-------- Material for this task --------

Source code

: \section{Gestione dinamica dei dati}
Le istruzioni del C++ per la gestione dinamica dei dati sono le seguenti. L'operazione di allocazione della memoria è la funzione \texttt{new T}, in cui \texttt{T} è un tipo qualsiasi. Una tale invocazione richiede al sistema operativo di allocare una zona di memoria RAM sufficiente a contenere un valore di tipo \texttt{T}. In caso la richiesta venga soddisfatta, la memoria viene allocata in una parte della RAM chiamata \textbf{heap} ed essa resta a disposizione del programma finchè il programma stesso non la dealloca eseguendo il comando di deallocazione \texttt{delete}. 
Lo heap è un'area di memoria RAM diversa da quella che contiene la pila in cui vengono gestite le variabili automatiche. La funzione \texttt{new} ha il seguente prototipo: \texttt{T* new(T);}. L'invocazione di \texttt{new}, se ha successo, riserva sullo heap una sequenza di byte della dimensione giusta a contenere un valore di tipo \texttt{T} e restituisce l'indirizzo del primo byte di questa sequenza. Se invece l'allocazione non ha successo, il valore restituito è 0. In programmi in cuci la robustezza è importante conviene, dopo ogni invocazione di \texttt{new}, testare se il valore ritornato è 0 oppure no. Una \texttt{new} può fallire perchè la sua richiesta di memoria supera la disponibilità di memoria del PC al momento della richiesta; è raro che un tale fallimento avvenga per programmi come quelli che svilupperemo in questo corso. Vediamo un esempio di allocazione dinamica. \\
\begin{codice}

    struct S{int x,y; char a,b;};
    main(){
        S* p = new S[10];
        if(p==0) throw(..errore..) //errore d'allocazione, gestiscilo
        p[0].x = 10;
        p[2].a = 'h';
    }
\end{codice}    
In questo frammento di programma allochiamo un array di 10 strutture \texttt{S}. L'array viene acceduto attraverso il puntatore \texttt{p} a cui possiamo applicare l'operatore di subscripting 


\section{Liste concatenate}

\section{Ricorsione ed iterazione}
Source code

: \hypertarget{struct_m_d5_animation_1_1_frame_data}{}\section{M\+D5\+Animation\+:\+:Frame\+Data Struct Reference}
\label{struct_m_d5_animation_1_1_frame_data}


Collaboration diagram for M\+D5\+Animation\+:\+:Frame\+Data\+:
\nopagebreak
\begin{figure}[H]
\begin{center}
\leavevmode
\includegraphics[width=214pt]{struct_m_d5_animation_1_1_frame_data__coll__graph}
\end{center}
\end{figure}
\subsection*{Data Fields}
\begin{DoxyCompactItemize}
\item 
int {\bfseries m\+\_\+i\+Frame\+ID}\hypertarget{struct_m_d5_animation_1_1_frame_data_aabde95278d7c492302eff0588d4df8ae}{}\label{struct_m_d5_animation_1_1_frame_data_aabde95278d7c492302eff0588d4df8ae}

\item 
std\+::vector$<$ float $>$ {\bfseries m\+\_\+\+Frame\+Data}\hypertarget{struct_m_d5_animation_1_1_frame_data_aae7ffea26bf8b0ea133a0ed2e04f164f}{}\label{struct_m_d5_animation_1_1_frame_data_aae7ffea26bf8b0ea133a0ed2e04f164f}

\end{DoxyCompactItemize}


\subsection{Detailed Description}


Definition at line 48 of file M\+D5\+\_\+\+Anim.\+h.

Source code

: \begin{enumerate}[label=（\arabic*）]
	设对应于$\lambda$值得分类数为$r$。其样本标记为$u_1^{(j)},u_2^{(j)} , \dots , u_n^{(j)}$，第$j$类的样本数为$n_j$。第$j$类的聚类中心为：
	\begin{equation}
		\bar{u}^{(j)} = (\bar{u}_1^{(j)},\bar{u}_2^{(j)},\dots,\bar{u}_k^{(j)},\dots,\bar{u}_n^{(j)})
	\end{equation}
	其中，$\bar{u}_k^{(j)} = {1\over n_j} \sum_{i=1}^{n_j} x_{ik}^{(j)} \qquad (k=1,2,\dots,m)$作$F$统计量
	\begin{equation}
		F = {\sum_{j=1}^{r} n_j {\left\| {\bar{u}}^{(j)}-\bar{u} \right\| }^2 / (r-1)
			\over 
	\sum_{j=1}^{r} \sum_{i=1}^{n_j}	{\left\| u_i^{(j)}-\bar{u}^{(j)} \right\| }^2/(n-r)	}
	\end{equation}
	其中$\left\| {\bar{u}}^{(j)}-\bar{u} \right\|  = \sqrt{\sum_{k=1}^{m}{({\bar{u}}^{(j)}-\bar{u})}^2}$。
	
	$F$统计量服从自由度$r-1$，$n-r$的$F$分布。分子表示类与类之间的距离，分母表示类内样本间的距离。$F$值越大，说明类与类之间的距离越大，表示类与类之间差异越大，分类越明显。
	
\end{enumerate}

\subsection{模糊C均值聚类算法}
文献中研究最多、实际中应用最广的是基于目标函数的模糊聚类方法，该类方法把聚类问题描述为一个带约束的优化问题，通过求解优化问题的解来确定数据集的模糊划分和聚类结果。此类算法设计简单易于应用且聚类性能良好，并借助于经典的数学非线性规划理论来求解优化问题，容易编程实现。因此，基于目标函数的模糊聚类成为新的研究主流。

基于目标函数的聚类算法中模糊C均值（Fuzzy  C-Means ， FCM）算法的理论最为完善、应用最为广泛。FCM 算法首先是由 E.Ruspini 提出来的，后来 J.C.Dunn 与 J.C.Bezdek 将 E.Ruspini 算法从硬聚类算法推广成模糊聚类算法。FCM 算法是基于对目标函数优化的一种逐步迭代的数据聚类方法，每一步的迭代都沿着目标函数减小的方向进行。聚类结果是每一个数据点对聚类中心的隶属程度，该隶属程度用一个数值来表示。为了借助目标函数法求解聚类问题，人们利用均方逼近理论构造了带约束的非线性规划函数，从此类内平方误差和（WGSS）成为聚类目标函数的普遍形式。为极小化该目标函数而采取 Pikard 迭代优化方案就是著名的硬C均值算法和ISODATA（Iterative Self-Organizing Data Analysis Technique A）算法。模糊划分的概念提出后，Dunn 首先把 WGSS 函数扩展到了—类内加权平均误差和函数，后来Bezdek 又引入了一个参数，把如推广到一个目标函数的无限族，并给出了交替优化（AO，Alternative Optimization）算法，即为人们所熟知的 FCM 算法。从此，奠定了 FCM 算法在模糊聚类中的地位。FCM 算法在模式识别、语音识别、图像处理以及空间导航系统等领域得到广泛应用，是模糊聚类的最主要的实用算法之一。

--------

What to work on: Spot the lines above that mention "enumerate" and copy them.

Answer for this exercise:
: \begin{enumerate}[label=（\arabic*）]
\end{enumerate}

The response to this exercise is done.